For all the things that I have going on in my life right now, well, I really could complain.  Let’s see, I find a kindergartner (our granddaughter) in my bed every day at 7:15am, get up, help her get fed and ready for school, take her to school, come home, get my quadriplegic husband up and into the bathroom to get him cleaned up, run out the door to meet the bus at the end of our street, get back into the house, become the “lunch lady” (everyone in our family knows that is an oxymoron statement), clean up lunch, get papa out of his wheelchair, help him walk around our island in the kitchen, get him to his lazyboy chair and get him all settled, help granddaughter get some homework done, do a load of laundry (that is just getting the water running to fill it, I might remember to go back and put the clothes in) do the dishes, straighten up the bathroom and clean out the tub, empty the trash cans, put away the laundry done 3 days ago and then I might get to sit down, only to have to help papa with restroom detail.  Did I mention that granddaughter has probably asked Grandma for help a time or two?  So I sit down at the computer because I just had this really great thought about something I want to write about, only to get here, and I can’t remember what it was I wanted to write about.  My husband firmly believes I have a case of adult ADD.  I guess it could be called that, and I could complain about that, but really, I think I am just trying to do 12 things at once, and get distracted…. oh, I guess that is ADD.

Believe me, I am NOT complaining.  I really could, I guess.  But why?  Why should I?  Maybe my life isn’t one of the most funnest (proper grammar for a child), but why would I complain?  One of the dearest scriptures I know is, “The joy of the LORD is my strength”.  I am not doing one ounce of this alone.  Were it not for the LORD and the strength, comfort, love, guidance, knowledge, wisdom and compassion He has showed me, I couldn’t do any of this!  Then I might really be able to complain.
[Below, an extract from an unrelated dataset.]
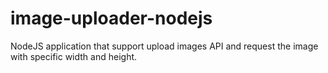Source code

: # image-uploader-nodejs
NodeJS application that support upload images API and request the image with specific width and height.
How can I, a sinner, convicted and unclean, complain?  My LORD and My God suffered an agonizing, horrific death just so that I wouldn’t have to!  When was the last time I had a crown of thorns, crushed upon my skull, and I didn’t utter a word? NEVER.  I get a paper cut and think I’m dying.  When was the last time someone whipped my back into shreds of skin, and didn’t utter a word?  NEVER.  When was the last time I was made to carry a heavy wooden cross a mile down the road after being beaten, battered and bruised; and I didn’t utter a word?  NEVER.  When was the last time I allowed someone to nail my hand and feet to the cross and put me up on it; and I didn’t utter a word? NEVER.  But instead of complaining, Jesus made this comment, “Father, forgive them, for they know not what they do.”  Get the picture?  Did Jesus complain?  No.  So neither should I.  How can I after what He endured to bring me to Himself?
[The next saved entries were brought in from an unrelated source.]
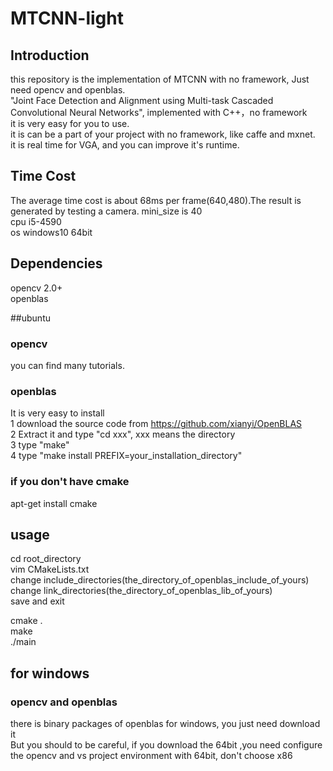 # MTCNN-light
## Introduction
this repository is the implementation of MTCNN with no framework,  Just need opencv and openblas.  
"Joint Face Detection and Alignment using Multi-task Cascaded Convolutional Neural Networks", implemented with C++，no framework  
it is very easy for you to use.  
it is can be a part of your project with no framework, like caffe and mxnet.  
it is real time for VGA, and you can improve it's runtime.  

## Time Cost
The average time cost is about 68ms per frame(640,480).The result is generated by testing a camera. mini_size is 40     
cpu   i5-4590  
os    windows10   64bit

## Dependencies
opencv  2.0+  
openblas  

##ubuntu   
### opencv    
you can find many tutorials.

### openblas
It is very easy to install  
1 download the source code from https://github.com/xianyi/OpenBLAS  
2 Extract it and type "cd xxx", xxx means the directory  
3 type "make"   
4 type "make install PREFIX=your_installation_directory"   

### if you don't have cmake 
apt-get install cmake

## usage
cd root_directory   
vim CMakeLists.txt   
change   include_directories(the_directory_of_openblas_include_of_yours)  
change   link_directories(the_directory_of_openblas_lib_of_yours)  
save and exit

cmake .   
make   
./main   

## for windows    
### opencv and openblas    
there is binary packages of openblas for windows, you just need download it   
But you should to be careful, if you download the 64bit ,you need configure    
the opencv and vs project environment with 64bit, don't choose x86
Isaiah 53:7 “He was oppressed and He was afflicted, yet He did not open His mouth; like a lamb that is led to slaughter, and like a sheep that is silent before its shearers, so He did not open His mouth.”

I want to be like Jesus; Jesus did not complain because of His circumstances, and they were a whole lot worse than mine.  So I could complain, but I choose not to.  Instead, I will Praise the LORD with me my mouth.  For He alone is worthy to be praised!